*** Opening of ENTRIES PROVIDED ***

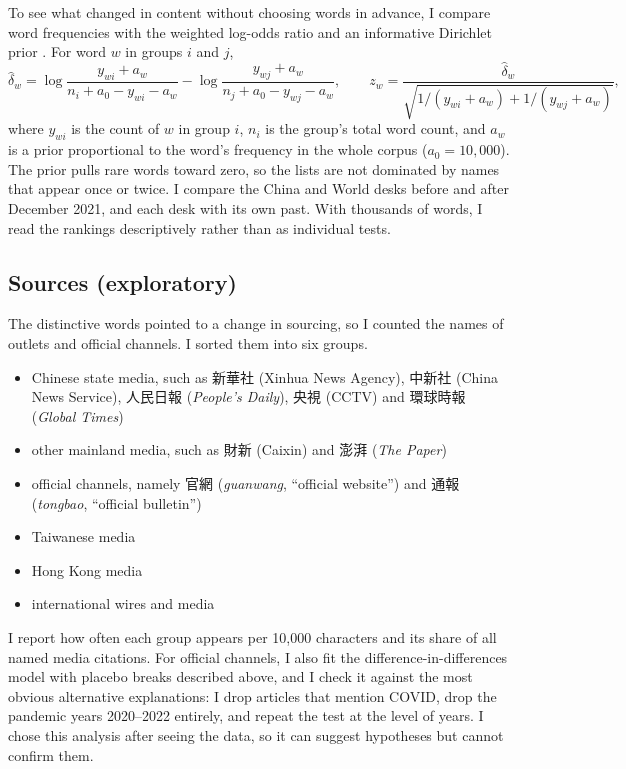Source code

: \documentclass[11pt]{article}
\begin{document}
To see what changed in content without choosing words in advance, I compare word frequencies with the weighted log-odds ratio and an informative Dirichlet prior \cite{monroe}. For word $w$ in groups $i$ and $j$,
\[
\hat\delta_w = \log\frac{y_{wi} + a_w}{n_i + a_0 - y_{wi} - a_w} - \log\frac{y_{wj} + a_w}{n_j + a_0 - y_{wj} - a_w},
\qquad z_w = \frac{\hat\delta_w}{\sqrt{1/(y_{wi}+a_w) + 1/(y_{wj}+a_w)}},
\]
where $y_{wi}$ is the count of $w$ in group $i$, $n_i$ is the group's total word count, and $a_w$ is a prior proportional to the word's frequency in the whole corpus ($a_0 = 10{,}000$). The prior pulls rare words toward zero, so the lists are not dominated by names that appear once or twice. I compare the China and World desks before and after December 2021, and each desk with its own past. With thousands of words, I read the rankings descriptively rather than as individual tests.

\subsection{Sources (exploratory)}

The distinctive words pointed to a change in sourcing, so I counted the names of outlets and official channels. I sorted them into six groups.

\begin{itemize}
\item Chinese state media, such as 新華社 (Xinhua News Agency), 中新社 (China News Service), 人民日報 (\textit{People's Daily}), 央視 (CCTV) and 環球時報 (\textit{Global Times})
\item other mainland media, such as 財新 (Caixin) and 澎湃 (\textit{The Paper})
\item official channels, namely 官網 (\textit{guanwang}, ``official website'') and 通報 (\textit{tongbao}, ``official bulletin'')
\item Taiwanese media
\item Hong Kong media
\item international wires and media
\end{itemize}

\noindent I report how often each group appears per 10,000 characters and its share of all named media citations. For official channels, I also fit the difference-in-differences model with placebo breaks described above, and I check it against the most obvious alternative explanations: I drop articles that mention COVID, drop the pandemic years 2020--2022 entirely, and repeat the test at the level of years. I chose this analysis after seeing the data, so it can suggest hypotheses but cannot confirm them.
\end{document}

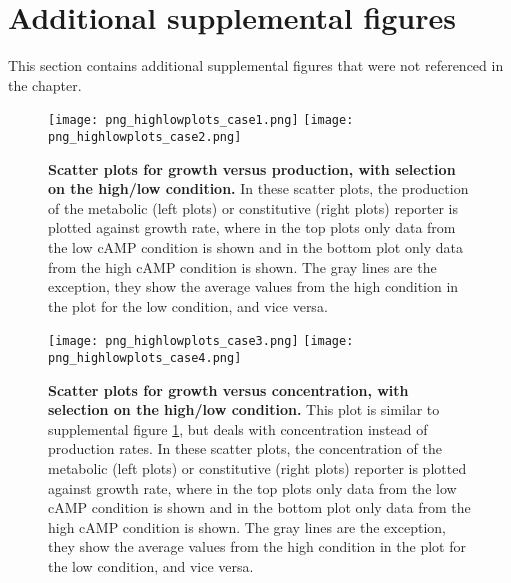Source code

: \FloatBarrier
\clearpage
\section*{Additional supplemental figures}

This section contains additional supplemental figures that were not referenced in the chapter.

\begin{figure}%
	\centering
	\texttt{[image: png\_highlowplots\_case1.png]}
	\texttt{[image: png\_highlowplots\_case2.png]}	
	\caption{ 
		\textbf{Scatter plots for growth versus production, with selection on the high/low condition.}
		In these scatter plots, the production of the metabolic (left plots) or constitutive (right plots) reporter is plotted against growth rate, where in the top plots only data from the low cAMP condition is shown and in the bottom plot only data from the high cAMP condition is shown. The gray lines are the exception, they show the average values from the high condition in the plot for the low condition, and vice versa.		
	}
	\label{fig:CRP:highlowproductionscatters}
\end{figure}%

\begin{figure}%
	\centering
	\texttt{[image: png\_highlowplots\_case3.png]}
	\texttt{[image: png\_highlowplots\_case4.png]}	
	\caption{ 
		\textbf{Scatter plots for growth versus concentration, with selection on the high/low condition.}
		This plot is similar to supplemental figure \ref{fig:CRP:highlowproductionscatters}, but deals with concentration instead of production rates.
In these scatter plots, the concentration of the metabolic (left plots) or constitutive (right plots) reporter is plotted against growth rate, where in the top plots only data from the low cAMP condition is shown and in the bottom plot only data from the high cAMP condition is shown. The gray lines are the exception, they show the average values from the high condition in the plot for the low condition, and vice versa.
	}
	\label{fig:CRP:highlowpconcentrationscatters}
\end{figure}%

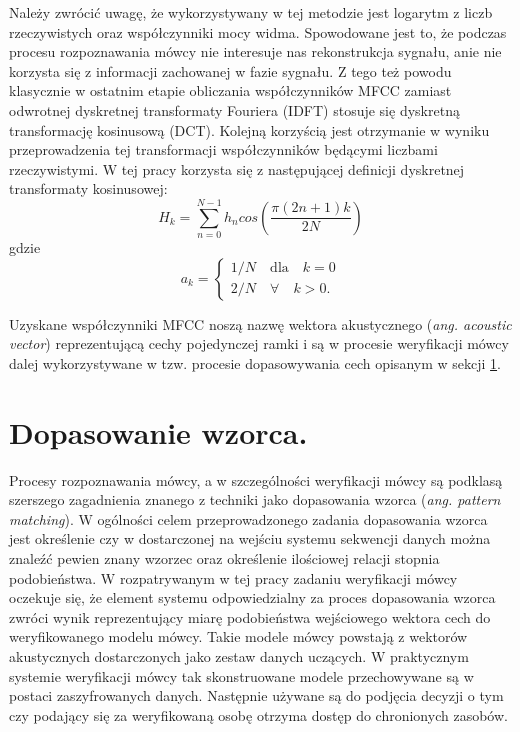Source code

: Należy zwrócić uwagę, że wykorzystywany w tej metodzie jest logarytm z liczb rzeczywistych oraz współczynniki mocy widma. Spowodowane jest to, że podczas procesu rozpoznawania mówcy nie interesuje nas rekonstrukcja sygnału, anie nie korzysta się z informacji zachowanej w fazie sygnału. Z tego też powodu klasycznie w ostatnim etapie obliczania współczynników MFCC zamiast odwrotnej dyskretnej transformaty Fouriera (IDFT) stosuje się dyskretną transformację kosinusową (DCT). Kolejną korzyścią jest otrzymanie w wyniku przeprowadzenia tej transformacji współczynników będącymi liczbami rzeczywistymi. W tej pracy korzysta się z następującej definicji dyskretnej transformaty kosinusowej:
\begin{equation}
    H_k = \sum_{n=0}^{N-1} h_ncos\left(\frac{\pi (2n+1)k}{2N}\right)
\end{equation}
gdzie
\begin{equation}
    a_k = 
    \begin{cases}
        1/N \quad \text{dla}\quad k=0 \\
        2/N \quad \forall \quad k>0.
    \end{cases}
\end{equation}

Uzyskane współczynniki MFCC noszą nazwę wektora akustycznego (\textit{ang. acoustic vector}) reprezentującą cechy pojedynczej ramki i są w procesie weryfikacji mówcy dalej wykorzystywane w tzw. procesie dopasowywania cech opisanym w sekcji \ref{featurematching}.

\section{Dopasowanie wzorca.}
\label{featurematching}

Procesy rozpoznawania mówcy, a w szczególności weryfikacji mówcy są podklasą szerszego zagadnienia znanego z techniki jako dopasowania wzorca (\textit{ang. pattern matching}). W ogólności celem przeprowadzonego zadania dopasowania wzorca jest określenie czy w dostarczonej na wejściu systemu sekwencji danych można znaleźć pewien znany wzorzec oraz określenie ilościowej relacji stopnia podobieństwa. W rozpatrywanym w tej pracy zadaniu weryfikacji mówcy oczekuje się, że element systemu odpowiedzialny za proces dopasowania wzorca zwróci wynik reprezentujący miarę podobieństwa wejściowego wektora cech do weryfikowanego modelu mówcy. Takie modele mówcy powstają z wektorów akustycznych dostarczonych jako zestaw danych uczących. W praktycznym systemie weryfikacji mówcy tak skonstruowane modele przechowywane są w postaci zaszyfrowanych danych. Następnie używane są do podjęcia decyzji o tym czy podający się za weryfikowaną osobę otrzyma dostęp do chronionych zasobów.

*** Close of ENTRIES PROVIDED ***

### YOUR GOAL
Your answer must be the records above, word for word, with every picture left out.

### ANSWER SPACE
Source code

: \documentclass[11pt]{article}
\begin{document}
To see what changed in content without choosing words in advance, I compare word frequencies with the weighted log-odds ratio and an informative Dirichlet prior \cite{monroe}. For word $w$ in groups $i$ and $j$,
\[
\hat\delta_w = \log\frac{y_{wi} + a_w}{n_i + a_0 - y_{wi} - a_w} - \log\frac{y_{wj} + a_w}{n_j + a_0 - y_{wj} - a_w},
\qquad z_w = \frac{\hat\delta_w}{\sqrt{1/(y_{wi}+a_w) + 1/(y_{wj}+a_w)}},
\]
where $y_{wi}$ is the count of $w$ in group $i$, $n_i$ is the group's total word count, and $a_w$ is a prior proportional to the word's frequency in the whole corpus ($a_0 = 10{,}000$). The prior pulls rare words toward zero, so the lists are not dominated by names that appear once or twice. I compare the China and World desks before and after December 2021, and each desk with its own past. With thousands of words, I read the rankings descriptively rather than as individual tests.

\subsection{Sources (exploratory)}

The distinctive words pointed to a change in sourcing, so I counted the names of outlets and official channels. I sorted them into six groups.

\begin{itemize}
\item Chinese state media, such as 新華社 (Xinhua News Agency), 中新社 (China News Service), 人民日報 (\textit{People's Daily}), 央視 (CCTV) and 環球時報 (\textit{Global Times})
\item other mainland media, such as 財新 (Caixin) and 澎湃 (\textit{The Paper})
\item official channels, namely 官網 (\textit{guanwang}, ``official website'') and 通報 (\textit{tongbao}, ``official bulletin'')
\item Taiwanese media
\item Hong Kong media
\item international wires and media
\end{itemize}

\noindent I report how often each group appears per 10,000 characters and its share of all named media citations. For official channels, I also fit the difference-in-differences model with placebo breaks described above, and I check it against the most obvious alternative explanations: I drop articles that mention COVID, drop the pandemic years 2020--2022 entirely, and repeat the test at the level of years. I chose this analysis after seeing the data, so it can suggest hypotheses but cannot confirm them.
\end{document}

Source code

: \FloatBarrier
\clearpage
\section*{Additional supplemental figures}

This section contains additional supplemental figures that were not referenced in the chapter.

\begin{figure}%
	\centering
	\texttt{[image: png\_highlowplots\_case1.png]}
	\texttt{[image: png\_highlowplots\_case2.png]}	
	\caption{ 
		\textbf{Scatter plots for growth versus production, with selection on the high/low condition.}
		In these scatter plots, the production of the metabolic (left plots) or constitutive (right plots) reporter is plotted against growth rate, where in the top plots only data from the low cAMP condition is shown and in the bottom plot only data from the high cAMP condition is shown. The gray lines are the exception, they show the average values from the high condition in the plot for the low condition, and vice versa.		
	}
	\label{fig:CRP:highlowproductionscatters}
\end{figure}%

\begin{figure}%
	\centering
	\texttt{[image: png\_highlowplots\_case3.png]}
	\texttt{[image: png\_highlowplots\_case4.png]}	
	\caption{ 
		\textbf{Scatter plots for growth versus concentration, with selection on the high/low condition.}
		This plot is similar to supplemental figure \ref{fig:CRP:highlowproductionscatters}, but deals with concentration instead of production rates.
In these scatter plots, the concentration of the metabolic (left plots) or constitutive (right plots) reporter is plotted against growth rate, where in the top plots only data from the low cAMP condition is shown and in the bottom plot only data from the high cAMP condition is shown. The gray lines are the exception, they show the average values from the high condition in the plot for the low condition, and vice versa.
	}
	\label{fig:CRP:highlowpconcentrationscatters}
\end{figure}%

Source code

: Należy zwrócić uwagę, że wykorzystywany w tej metodzie jest logarytm z liczb rzeczywistych oraz współczynniki mocy widma. Spowodowane jest to, że podczas procesu rozpoznawania mówcy nie interesuje nas rekonstrukcja sygnału, anie nie korzysta się z informacji zachowanej w fazie sygnału. Z tego też powodu klasycznie w ostatnim etapie obliczania współczynników MFCC zamiast odwrotnej dyskretnej transformaty Fouriera (IDFT) stosuje się dyskretną transformację kosinusową (DCT). Kolejną korzyścią jest otrzymanie w wyniku przeprowadzenia tej transformacji współczynników będącymi liczbami rzeczywistymi. W tej pracy korzysta się z następującej definicji dyskretnej transformaty kosinusowej:
\begin{equation}
    H_k = \sum_{n=0}^{N-1} h_ncos\left(\frac{\pi (2n+1)k}{2N}\right)
\end{equation}
gdzie
\begin{equation}
    a_k = 
    \begin{cases}
        1/N \quad \text{dla}\quad k=0 \\
        2/N \quad \forall \quad k>0.
    \end{cases}
\end{equation}

Uzyskane współczynniki MFCC noszą nazwę wektora akustycznego (\textit{ang. acoustic vector}) reprezentującą cechy pojedynczej ramki i są w procesie weryfikacji mówcy dalej wykorzystywane w tzw. procesie dopasowywania cech opisanym w sekcji \ref{featurematching}.

\section{Dopasowanie wzorca.}
\label{featurematching}

Procesy rozpoznawania mówcy, a w szczególności weryfikacji mówcy są podklasą szerszego zagadnienia znanego z techniki jako dopasowania wzorca (\textit{ang. pattern matching}). W ogólności celem przeprowadzonego zadania dopasowania wzorca jest określenie czy w dostarczonej na wejściu systemu sekwencji danych można znaleźć pewien znany wzorzec oraz określenie ilościowej relacji stopnia podobieństwa. W rozpatrywanym w tej pracy zadaniu weryfikacji mówcy oczekuje się, że element systemu odpowiedzialny za proces dopasowania wzorca zwróci wynik reprezentujący miarę podobieństwa wejściowego wektora cech do weryfikowanego modelu mówcy. Takie modele mówcy powstają z wektorów akustycznych dostarczonych jako zestaw danych uczących. W praktycznym systemie weryfikacji mówcy tak skonstruowane modele przechowywane są w postaci zaszyfrowanych danych. Następnie używane są do podjęcia decyzji o tym czy podający się za weryfikowaną osobę otrzyma dostęp do chronionych zasobów.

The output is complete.